## Records supplied
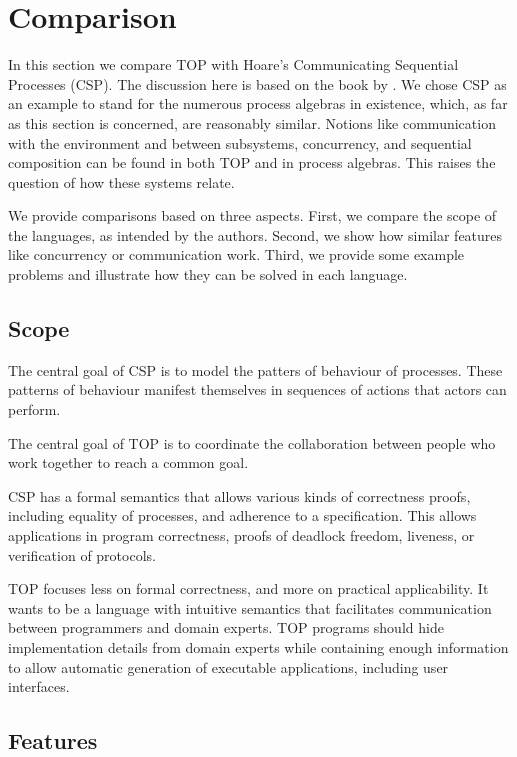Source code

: 
\section{Comparison}

In this section we compare TOP with Hoare's Communicating Sequential Processes (CSP).
The discussion here is based on the book by \citet{books/Hoare85CSP}.
We chose CSP as an example to stand for the numerous process algebras in existence, which, as far as this section is concerned, are reasonably similar.
Notions like communication with the environment and between subsystems, concurrency, and sequential composition can be found in both TOP and in process algebras.
This raises the question of how these systems relate.

We provide comparisons based on three aspects.
First, we compare the scope of the languages, as intended by the authors.
Second, we show how similar features like concurrency or communication work.
Third, we provide some example problems and illustrate how they can be solved in each language.

\subsection{Scope}

The central goal of CSP is to model the patters of behaviour of processes.
These patterns of behaviour manifest themselves in sequences of actions that actors can perform.

The central goal of TOP is to coordinate the collaboration between people who work together to reach a common goal.

CSP has a formal semantics that allows various kinds of correctness proofs, including equality of processes, and adherence to a specification.
This allows applications in program correctness, proofs of deadlock freedom, liveness, or verification of protocols.

TOP focuses less on formal correctness, and more on practical applicability.
It wants to be a language with intuitive semantics that facilitates communication between programmers and domain experts.
TOP programs should hide implementation details from domain experts while containing enough information to allow automatic generation of executable applications, including user interfaces.

\subsection{Features}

## Exercise directions
Leaving out only the pictures, retype every record exactly.

## Task result
Source code

: 
\section{Comparison}

In this section we compare TOP with Hoare's Communicating Sequential Processes (CSP).
The discussion here is based on the book by \citet{books/Hoare85CSP}.
We chose CSP as an example to stand for the numerous process algebras in existence, which, as far as this section is concerned, are reasonably similar.
Notions like communication with the environment and between subsystems, concurrency, and sequential composition can be found in both TOP and in process algebras.
This raises the question of how these systems relate.

We provide comparisons based on three aspects.
First, we compare the scope of the languages, as intended by the authors.
Second, we show how similar features like concurrency or communication work.
Third, we provide some example problems and illustrate how they can be solved in each language.

\subsection{Scope}

The central goal of CSP is to model the patters of behaviour of processes.
These patterns of behaviour manifest themselves in sequences of actions that actors can perform.

The central goal of TOP is to coordinate the collaboration between people who work together to reach a common goal.

CSP has a formal semantics that allows various kinds of correctness proofs, including equality of processes, and adherence to a specification.
This allows applications in program correctness, proofs of deadlock freedom, liveness, or verification of protocols.

TOP focuses less on formal correctness, and more on practical applicability.
It wants to be a language with intuitive semantics that facilitates communication between programmers and domain experts.
TOP programs should hide implementation details from domain experts while containing enough information to allow automatic generation of executable applications, including user interfaces.

\subsection{Features}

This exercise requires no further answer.